Additive manufacturing or 3D printing is a process of making a 3D solid object of virtually any shape from a digital model. 3D printing is achieved using an additive process, where successive layers of material are laid down in different shapes. 3D printing is also considered distinct from traditional machining techniques, which mostly rely on the removal of material by methods such as cutting or drilling (subtractive processes).
A materials printer usually performs 3D printing processes using digital technology. The first working 3D printer was created in 1984 by Chuck Hull of 3D Systems Corp. Since the start of the 21st century there has been a large growth in the sales of these machines, and their price has dropped substantially.
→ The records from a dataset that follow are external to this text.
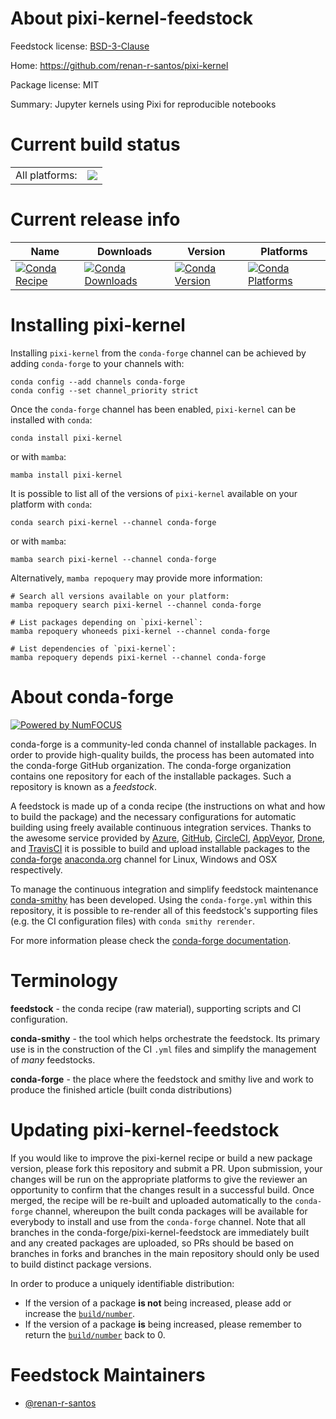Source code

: About pixi-kernel-feedstock
===========================

Feedstock license: [BSD-3-Clause](https://github.com/conda-forge/pixi-kernel-feedstock/blob/main/LICENSE.txt)

Home: https://github.com/renan-r-santos/pixi-kernel

Package license: MIT

Summary: Jupyter kernels using Pixi for reproducible notebooks

Current build status
====================


<table><tr><td>All platforms:</td>
    <td>
      <a href="https://dev.azure.com/conda-forge/feedstock-builds/_build/latest?definitionId=22044&branchName=main">
        <img src="https://dev.azure.com/conda-forge/feedstock-builds/_apis/build/status/pixi-kernel-feedstock?branchName=main">
      </a>
    </td>
  </tr>
</table>

Current release info
====================

| Name | Downloads | Version | Platforms |
| --- | --- | --- | --- |
| [![Conda Recipe](https://img.shields.io/badge/recipe-pixi--kernel-green.svg)](https://anaconda.org/conda-forge/pixi-kernel) | [![Conda Downloads](https://img.shields.io/conda/dn/conda-forge/pixi-kernel.svg)](https://anaconda.org/conda-forge/pixi-kernel) | [![Conda Version](https://img.shields.io/conda/vn/conda-forge/pixi-kernel.svg)](https://anaconda.org/conda-forge/pixi-kernel) | [![Conda Platforms](https://img.shields.io/conda/pn/conda-forge/pixi-kernel.svg)](https://anaconda.org/conda-forge/pixi-kernel) |

Installing pixi-kernel
======================

Installing `pixi-kernel` from the `conda-forge` channel can be achieved by adding `conda-forge` to your channels with:

```
conda config --add channels conda-forge
conda config --set channel_priority strict
```

Once the `conda-forge` channel has been enabled, `pixi-kernel` can be installed with `conda`:

```
conda install pixi-kernel
```

or with `mamba`:

```
mamba install pixi-kernel
```

It is possible to list all of the versions of `pixi-kernel` available on your platform with `conda`:

```
conda search pixi-kernel --channel conda-forge
```

or with `mamba`:

```
mamba search pixi-kernel --channel conda-forge
```

Alternatively, `mamba repoquery` may provide more information:

```
# Search all versions available on your platform:
mamba repoquery search pixi-kernel --channel conda-forge

# List packages depending on `pixi-kernel`:
mamba repoquery whoneeds pixi-kernel --channel conda-forge

# List dependencies of `pixi-kernel`:
mamba repoquery depends pixi-kernel --channel conda-forge
```


About conda-forge
=================

[![Powered by
NumFOCUS](https://img.shields.io/badge/powered%20by-NumFOCUS-orange.svg?style=flat&colorA=E1523D&colorB=007D8A)](https://numfocus.org)

conda-forge is a community-led conda channel of installable packages.
In order to provide high-quality builds, the process has been automated into the
conda-forge GitHub organization. The conda-forge organization contains one repository
for each of the installable packages. Such a repository is known as a *feedstock*.

A feedstock is made up of a conda recipe (the instructions on what and how to build
the package) and the necessary configurations for automatic building using freely
available continuous integration services. Thanks to the awesome service provided by
[Azure](https://azure.microsoft.com/en-us/services/devops/), [GitHub](https://github.com/),
[CircleCI](https://circleci.com/), [AppVeyor](https://www.appveyor.com/),
[Drone](https://cloud.drone.io/welcome), and [TravisCI](https://travis-ci.com/)
it is possible to build and upload installable packages to the
[conda-forge](https://anaconda.org/conda-forge) [anaconda.org](https://anaconda.org/)
channel for Linux, Windows and OSX respectively.

To manage the continuous integration and simplify feedstock maintenance
[conda-smithy](https://github.com/conda-forge/conda-smithy) has been developed.
Using the ``conda-forge.yml`` within this repository, it is possible to re-render all of
this feedstock's supporting files (e.g. the CI configuration files) with ``conda smithy rerender``.

For more information please check the [conda-forge documentation](https://conda-forge.org/docs/).

Terminology
===========

**feedstock** - the conda recipe (raw material), supporting scripts and CI configuration.

**conda-smithy** - the tool which helps orchestrate the feedstock.
                   Its primary use is in the construction of the CI ``.yml`` files
                   and simplify the management of *many* feedstocks.

**conda-forge** - the place where the feedstock and smithy live and work to
                  produce the finished article (built conda distributions)


Updating pixi-kernel-feedstock
==============================

If you would like to improve the pixi-kernel recipe or build a new
package version, please fork this repository and submit a PR. Upon submission,
your changes will be run on the appropriate platforms to give the reviewer an
opportunity to confirm that the changes result in a successful build. Once
merged, the recipe will be re-built and uploaded automatically to the
`conda-forge` channel, whereupon the built conda packages will be available for
everybody to install and use from the `conda-forge` channel.
Note that all branches in the conda-forge/pixi-kernel-feedstock are
immediately built and any created packages are uploaded, so PRs should be based
on branches in forks and branches in the main repository should only be used to
build distinct package versions.

In order to produce a uniquely identifiable distribution:
 * If the version of a package **is not** being increased, please add or increase
   the [``build/number``](https://docs.conda.io/projects/conda-build/en/latest/resources/define-metadata.html#build-number-and-string).
 * If the version of a package **is** being increased, please remember to return
   the [``build/number``](https://docs.conda.io/projects/conda-build/en/latest/resources/define-metadata.html#build-number-and-string)
   back to 0.

Feedstock Maintainers
=====================

* [@renan-r-santos](https://github.com/renan-r-santos/)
The 3D printing technology is used for both prototyping and distributing manufacturing with applications in architecture, construction (AEC), industrial design, automotive, aerospace, military, engineering, civil engineering, dental and medical industries, biotech (human tissue replacement), fashion, footwear, jewelry, eyewear, education, geographic information systems, food, and many other fields. It has been speculated that 3D printing may become a mass market item because open source 3D printers can easily offset their capital costs by enabling consumers to avoid costs associated with purchasing common household objects.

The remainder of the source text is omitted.